These are only the public aspects of the “treaty”, but it clearly shows that it is not a proposal for building regional peace based on mutual compromises, but mostly a plan to bring about the end of the Armenian state. It is a non-starter for Armenia. Recently, Minister of Foreign Affairs Ararat Mirzoyan stated, “There are currently no negotiations on a peace treaty between Armenia and Azerbaijan. If they start at some point in the future, they should include the issue of the status of Nagorno-Karabakh based on the principles stipulated by the OSCE Minsk Group Co-Chairs.” At the same time, Armenia refused to discuss the possibility of providing a “corridor” to Azerbaijan and Turkey.

Thus, while Azerbaijan and Turkey have not minced words about what the cost of “peace” would be, the Armenian side still highlights the importance of opening regional communications. A precise interpretation and understanding of peace based on state interests and security needs must be provided to avoid any misunderstanding and to mark the red lines in the possible process of achieving regional peace.

Statements made by high-level Azerbaijani and Turkish officials can hardly be interpreted as positive signals. Moreover, they mostly contain threats and are accompanied by joint actions, common policy and, of course, military exercises. Since the November 9, 2020 ceasefire agreement, Azerbaijan and Turkey have carried out about 50 joint military exercises, trainings and consultations, most of them near the border with Armenia, for instance in Kars and Nakhichevan. In September 2021 alone, seven joint military exercises took place, one of them in Berdzor (Lachin), close to the Russian peacekeepers. “During the exercises, special attention was paid to improving the skills of using modern military equipment and other military means in difficult terrain,” the official press release reads. Considering the fact that the Berdzor corridor is essential for Artsakh as the only remaining connection with Armenia, these kinds of drills openly show the intention to cut the connection if and when the regional situation affords. Accordingly, while speaking about peace, our adversarial neighbors are preparing for all possible scenarios to use force for the implementation of their objectives. For comparison, it is worth mentioning that, before the 2020 Artsakh War, large-scale joint military exercises took place in July and August near the border of Armenia.

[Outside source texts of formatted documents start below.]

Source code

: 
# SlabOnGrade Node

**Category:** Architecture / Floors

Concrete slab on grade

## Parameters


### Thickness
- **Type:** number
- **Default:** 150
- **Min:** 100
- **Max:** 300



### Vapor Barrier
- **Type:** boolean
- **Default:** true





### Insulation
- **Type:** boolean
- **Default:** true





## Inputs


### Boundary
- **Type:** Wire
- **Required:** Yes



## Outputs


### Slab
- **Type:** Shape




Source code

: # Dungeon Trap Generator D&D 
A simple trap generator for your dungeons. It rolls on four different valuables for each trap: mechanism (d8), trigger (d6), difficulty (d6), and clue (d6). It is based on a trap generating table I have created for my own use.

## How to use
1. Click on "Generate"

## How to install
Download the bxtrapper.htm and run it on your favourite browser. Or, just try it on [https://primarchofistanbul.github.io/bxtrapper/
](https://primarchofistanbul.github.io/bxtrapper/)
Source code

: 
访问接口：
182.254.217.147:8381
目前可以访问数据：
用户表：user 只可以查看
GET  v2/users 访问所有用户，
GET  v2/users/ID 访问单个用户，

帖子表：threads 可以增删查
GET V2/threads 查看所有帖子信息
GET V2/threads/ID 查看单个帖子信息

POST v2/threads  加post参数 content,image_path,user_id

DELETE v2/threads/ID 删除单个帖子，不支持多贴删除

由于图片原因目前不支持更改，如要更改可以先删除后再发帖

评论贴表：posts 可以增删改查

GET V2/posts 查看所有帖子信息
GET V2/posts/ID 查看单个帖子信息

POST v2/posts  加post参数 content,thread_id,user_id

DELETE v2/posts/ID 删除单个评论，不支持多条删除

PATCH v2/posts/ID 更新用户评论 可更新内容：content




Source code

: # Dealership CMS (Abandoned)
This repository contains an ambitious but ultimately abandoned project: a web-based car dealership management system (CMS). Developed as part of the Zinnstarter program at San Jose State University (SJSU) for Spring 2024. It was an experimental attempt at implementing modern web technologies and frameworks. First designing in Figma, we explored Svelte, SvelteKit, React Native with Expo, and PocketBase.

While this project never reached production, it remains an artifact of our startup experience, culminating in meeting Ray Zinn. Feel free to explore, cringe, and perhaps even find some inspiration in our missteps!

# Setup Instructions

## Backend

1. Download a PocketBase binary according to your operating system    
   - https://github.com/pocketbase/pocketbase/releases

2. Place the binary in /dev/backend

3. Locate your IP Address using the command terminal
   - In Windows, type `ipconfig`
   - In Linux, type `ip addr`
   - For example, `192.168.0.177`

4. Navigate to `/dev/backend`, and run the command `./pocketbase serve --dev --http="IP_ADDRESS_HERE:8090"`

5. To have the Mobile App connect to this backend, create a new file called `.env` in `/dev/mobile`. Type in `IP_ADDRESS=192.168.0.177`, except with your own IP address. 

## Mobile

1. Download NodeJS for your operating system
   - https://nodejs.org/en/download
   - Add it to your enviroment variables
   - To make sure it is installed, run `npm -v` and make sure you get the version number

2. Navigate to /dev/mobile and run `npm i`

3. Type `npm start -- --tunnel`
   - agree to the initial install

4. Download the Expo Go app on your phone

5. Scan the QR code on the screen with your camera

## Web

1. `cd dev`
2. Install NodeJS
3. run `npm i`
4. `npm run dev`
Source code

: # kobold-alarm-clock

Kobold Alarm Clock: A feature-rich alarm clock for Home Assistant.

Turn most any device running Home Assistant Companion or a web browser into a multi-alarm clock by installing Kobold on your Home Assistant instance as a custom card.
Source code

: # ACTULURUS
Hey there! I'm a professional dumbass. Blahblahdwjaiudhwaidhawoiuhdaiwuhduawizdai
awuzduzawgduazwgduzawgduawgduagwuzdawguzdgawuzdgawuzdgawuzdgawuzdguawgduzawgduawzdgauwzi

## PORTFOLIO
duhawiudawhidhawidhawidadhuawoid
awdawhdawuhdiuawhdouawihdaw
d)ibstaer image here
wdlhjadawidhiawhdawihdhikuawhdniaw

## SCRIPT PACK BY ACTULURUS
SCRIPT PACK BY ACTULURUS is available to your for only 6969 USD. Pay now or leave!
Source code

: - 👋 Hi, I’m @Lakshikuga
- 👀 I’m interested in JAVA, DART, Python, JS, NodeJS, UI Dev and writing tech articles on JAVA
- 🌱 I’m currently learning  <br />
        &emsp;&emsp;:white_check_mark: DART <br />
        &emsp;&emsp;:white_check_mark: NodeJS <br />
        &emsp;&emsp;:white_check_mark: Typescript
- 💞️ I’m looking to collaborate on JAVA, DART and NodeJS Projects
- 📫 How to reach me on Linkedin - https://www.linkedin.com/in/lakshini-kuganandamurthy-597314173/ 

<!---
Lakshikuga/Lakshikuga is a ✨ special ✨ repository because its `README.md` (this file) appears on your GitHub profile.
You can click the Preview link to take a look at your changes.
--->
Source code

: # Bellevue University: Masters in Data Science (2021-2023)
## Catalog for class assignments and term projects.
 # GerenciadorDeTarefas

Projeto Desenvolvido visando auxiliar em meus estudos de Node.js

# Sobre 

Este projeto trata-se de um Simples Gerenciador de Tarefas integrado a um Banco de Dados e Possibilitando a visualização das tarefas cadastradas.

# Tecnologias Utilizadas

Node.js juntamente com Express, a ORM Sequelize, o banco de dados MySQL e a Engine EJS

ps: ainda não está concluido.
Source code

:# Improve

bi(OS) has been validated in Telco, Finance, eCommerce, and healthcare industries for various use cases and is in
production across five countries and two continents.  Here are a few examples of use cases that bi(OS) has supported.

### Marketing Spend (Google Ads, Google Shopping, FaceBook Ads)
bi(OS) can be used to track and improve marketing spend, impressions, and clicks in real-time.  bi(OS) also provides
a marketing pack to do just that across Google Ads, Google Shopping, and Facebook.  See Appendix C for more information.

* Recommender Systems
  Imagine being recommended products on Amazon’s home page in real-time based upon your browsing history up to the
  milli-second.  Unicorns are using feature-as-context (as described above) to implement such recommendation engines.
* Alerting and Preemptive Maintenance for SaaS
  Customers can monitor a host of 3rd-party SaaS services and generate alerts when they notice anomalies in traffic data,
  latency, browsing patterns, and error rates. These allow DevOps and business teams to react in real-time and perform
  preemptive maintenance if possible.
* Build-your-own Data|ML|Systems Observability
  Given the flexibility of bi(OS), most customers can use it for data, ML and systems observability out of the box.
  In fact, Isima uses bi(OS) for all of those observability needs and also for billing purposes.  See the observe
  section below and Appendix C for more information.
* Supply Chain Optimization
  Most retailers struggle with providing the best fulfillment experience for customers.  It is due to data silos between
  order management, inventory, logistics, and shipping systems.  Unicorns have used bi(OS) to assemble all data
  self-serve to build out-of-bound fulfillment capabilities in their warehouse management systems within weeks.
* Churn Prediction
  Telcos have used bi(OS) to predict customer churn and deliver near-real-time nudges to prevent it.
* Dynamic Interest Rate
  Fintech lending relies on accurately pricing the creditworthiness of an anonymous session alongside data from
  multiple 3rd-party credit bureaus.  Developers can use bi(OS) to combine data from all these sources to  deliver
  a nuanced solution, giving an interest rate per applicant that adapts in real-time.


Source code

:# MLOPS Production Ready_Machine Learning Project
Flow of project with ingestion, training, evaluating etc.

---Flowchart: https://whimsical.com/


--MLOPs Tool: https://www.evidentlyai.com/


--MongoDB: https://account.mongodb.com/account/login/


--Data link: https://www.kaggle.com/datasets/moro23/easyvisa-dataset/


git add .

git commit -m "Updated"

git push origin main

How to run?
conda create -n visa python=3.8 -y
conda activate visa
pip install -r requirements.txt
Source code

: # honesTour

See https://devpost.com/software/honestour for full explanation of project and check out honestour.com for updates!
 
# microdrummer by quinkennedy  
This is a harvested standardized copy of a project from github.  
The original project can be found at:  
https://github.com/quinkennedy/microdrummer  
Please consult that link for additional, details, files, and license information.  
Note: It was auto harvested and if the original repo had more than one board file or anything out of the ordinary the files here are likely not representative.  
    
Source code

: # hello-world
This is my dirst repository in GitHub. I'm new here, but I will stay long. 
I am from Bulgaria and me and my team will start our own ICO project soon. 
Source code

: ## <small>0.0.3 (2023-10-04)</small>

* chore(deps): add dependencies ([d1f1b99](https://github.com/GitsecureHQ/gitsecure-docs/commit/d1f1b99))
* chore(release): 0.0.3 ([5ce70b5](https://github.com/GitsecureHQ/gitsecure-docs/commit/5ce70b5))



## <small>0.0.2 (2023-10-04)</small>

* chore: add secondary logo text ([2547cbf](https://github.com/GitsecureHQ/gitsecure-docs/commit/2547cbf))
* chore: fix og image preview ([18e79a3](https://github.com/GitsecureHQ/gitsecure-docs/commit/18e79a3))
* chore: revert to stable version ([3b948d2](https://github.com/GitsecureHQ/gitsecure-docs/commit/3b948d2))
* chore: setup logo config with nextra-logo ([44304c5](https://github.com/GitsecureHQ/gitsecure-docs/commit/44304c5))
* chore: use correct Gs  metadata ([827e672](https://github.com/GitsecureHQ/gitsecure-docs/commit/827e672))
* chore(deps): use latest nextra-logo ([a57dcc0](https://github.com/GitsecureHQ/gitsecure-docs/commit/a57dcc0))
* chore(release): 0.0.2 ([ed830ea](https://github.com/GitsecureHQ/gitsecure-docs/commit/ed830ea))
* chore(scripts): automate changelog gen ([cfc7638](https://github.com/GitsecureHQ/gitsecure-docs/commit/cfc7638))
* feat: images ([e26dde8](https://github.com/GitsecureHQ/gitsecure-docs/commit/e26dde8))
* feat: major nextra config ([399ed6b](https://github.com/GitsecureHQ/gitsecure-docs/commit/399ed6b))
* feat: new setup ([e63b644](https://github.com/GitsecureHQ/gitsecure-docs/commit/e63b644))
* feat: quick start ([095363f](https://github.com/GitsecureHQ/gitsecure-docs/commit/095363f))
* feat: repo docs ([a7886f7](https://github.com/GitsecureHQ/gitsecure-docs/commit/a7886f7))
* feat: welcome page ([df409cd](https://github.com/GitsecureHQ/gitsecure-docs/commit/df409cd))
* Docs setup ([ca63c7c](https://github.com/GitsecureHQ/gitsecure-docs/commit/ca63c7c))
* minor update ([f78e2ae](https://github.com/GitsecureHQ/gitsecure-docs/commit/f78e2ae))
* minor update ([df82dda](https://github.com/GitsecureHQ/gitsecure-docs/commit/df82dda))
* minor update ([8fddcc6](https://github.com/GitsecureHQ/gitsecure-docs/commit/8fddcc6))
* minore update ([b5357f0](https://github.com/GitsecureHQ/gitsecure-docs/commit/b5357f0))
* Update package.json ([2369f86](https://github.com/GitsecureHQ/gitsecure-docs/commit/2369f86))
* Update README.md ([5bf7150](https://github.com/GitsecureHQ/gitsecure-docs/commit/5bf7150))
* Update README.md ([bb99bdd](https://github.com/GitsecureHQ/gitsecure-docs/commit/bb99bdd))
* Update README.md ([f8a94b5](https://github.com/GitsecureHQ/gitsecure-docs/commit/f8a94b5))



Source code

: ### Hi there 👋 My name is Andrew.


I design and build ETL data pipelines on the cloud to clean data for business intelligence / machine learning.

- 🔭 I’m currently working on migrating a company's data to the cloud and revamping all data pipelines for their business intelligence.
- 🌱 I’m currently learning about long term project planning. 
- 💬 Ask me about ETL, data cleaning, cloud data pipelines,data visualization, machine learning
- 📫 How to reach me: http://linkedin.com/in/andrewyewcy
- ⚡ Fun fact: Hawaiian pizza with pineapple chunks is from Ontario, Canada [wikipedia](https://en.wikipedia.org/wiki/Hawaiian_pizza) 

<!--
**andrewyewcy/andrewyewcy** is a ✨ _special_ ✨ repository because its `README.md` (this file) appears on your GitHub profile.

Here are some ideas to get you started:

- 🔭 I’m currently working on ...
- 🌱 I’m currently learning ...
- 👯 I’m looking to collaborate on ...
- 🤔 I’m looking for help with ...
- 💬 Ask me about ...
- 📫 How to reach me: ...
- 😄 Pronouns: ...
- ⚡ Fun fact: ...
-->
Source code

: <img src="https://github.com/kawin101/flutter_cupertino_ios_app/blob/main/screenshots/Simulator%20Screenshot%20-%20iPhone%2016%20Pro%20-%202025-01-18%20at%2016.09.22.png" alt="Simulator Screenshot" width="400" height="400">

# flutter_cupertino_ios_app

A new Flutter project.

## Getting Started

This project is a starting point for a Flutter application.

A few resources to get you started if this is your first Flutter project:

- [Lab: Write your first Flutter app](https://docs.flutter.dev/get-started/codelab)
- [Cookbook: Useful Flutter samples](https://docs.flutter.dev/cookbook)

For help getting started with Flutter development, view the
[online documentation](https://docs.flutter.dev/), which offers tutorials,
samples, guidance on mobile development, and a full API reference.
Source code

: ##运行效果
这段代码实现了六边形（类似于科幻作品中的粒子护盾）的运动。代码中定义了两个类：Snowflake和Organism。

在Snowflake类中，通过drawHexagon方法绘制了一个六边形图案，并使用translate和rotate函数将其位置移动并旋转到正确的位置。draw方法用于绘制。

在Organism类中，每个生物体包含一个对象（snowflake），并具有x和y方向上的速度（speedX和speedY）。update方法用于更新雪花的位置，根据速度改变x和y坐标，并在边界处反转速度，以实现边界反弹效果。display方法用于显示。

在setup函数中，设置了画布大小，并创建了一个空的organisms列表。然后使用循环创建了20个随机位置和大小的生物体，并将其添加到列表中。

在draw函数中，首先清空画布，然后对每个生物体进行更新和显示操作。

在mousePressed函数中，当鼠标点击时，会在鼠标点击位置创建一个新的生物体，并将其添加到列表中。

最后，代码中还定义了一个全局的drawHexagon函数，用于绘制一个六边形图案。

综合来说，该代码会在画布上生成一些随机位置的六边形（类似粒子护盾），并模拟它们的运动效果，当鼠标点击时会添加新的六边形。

Apart from joint military exercises, Azerbaijan and Turkey have further enhanced their military cooperation in the post-war period, including new defense cooperation projects on unmanned aerial vehicles (UAVs). They are evaluating joint production of the armed drones in Azerbaijan, according to Turkey’s Defense Industries Chief Ismail Demir. This topic was tackled back in June 2021, when Erdogan and Aliyev visited occupied Shushi. As a result of the joint visit, the Shushi Declaration was signed based on the slogan “one nation, two states”. The declaration openly assumed that “the parties will encourage the exchange of personnel aimed at strengthening the defense capability and military security, conducting joint exercises and trainings, increasing the interaction capabilities of the armed forces of the two countries, cooperating closely in the management of weapons and ammunition on the basis of modern technologies, and ensuring coordinated activities of authorized agencies and institutions for this purpose. Azerbaijan and Turkey will support the implementation of military exercises together with the armies of other friendly states.” A Jamestown Foundation article noted recently that, through systematic joint drills and intensive interactions, the “two states, one nation” mantra has become “two states, one military”.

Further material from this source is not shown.